**Work instructions**. Reproduce the records below word for word.

--- Supplied material ---

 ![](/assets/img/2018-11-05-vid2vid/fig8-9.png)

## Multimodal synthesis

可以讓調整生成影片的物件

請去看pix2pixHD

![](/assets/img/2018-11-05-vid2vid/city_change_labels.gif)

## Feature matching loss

---

**Answer space**.
 ![](/assets/img/2018-11-05-vid2vid/fig8-9.png)

## Multimodal synthesis

可以讓調整生成影片的物件

請去看pix2pixHD

![](/assets/img/2018-11-05-vid2vid/city_change_labels.gif)

## Feature matching loss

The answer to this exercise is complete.